When I work on data analysis projects I often store data in comma or tab-delimited (CSV, TSV) data files. While data often belongs in a dedicated database management system. For many of my applications, this would be overdoing things.
I can edit CSV and TSV files in Excel (or presumably another Spreadsheet program). This has benefits:
- spreadsheets make it easy to enter data
There are also several problems:
- Working with CSV and TSV files leads to a wide range of warning messages about various features being lost and how only the active sheet will be saved and so forth. Thus, it's annoying if you just want to open the file and make a little change.
- It does many "supposedly intelligent" conversions. For example, if you enter 12/3, it will think that you want to enter a date. UPDATE: I should have mentioned that the date example is just one of many examples; most problems seem to be related to inappropriate conversion.
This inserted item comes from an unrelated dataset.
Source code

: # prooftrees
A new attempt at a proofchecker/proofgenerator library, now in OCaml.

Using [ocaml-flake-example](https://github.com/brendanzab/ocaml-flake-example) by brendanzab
In particular, text fields that look like numbers or dates cause problems.
Alternatively, I could work directly with the text file in a standard text editor. This ensures that what I enter is what is recorded. However it is a very awkward way to enter data (columns don't line up; it's difficult to enter data simply into multiple cells; etc.).
- What is a good strategy for working with CSV or TSV data files? i.e., what strategy makes it easy to enter and manipulate the data while also ensuring that what you enter is actually interpreted correctly?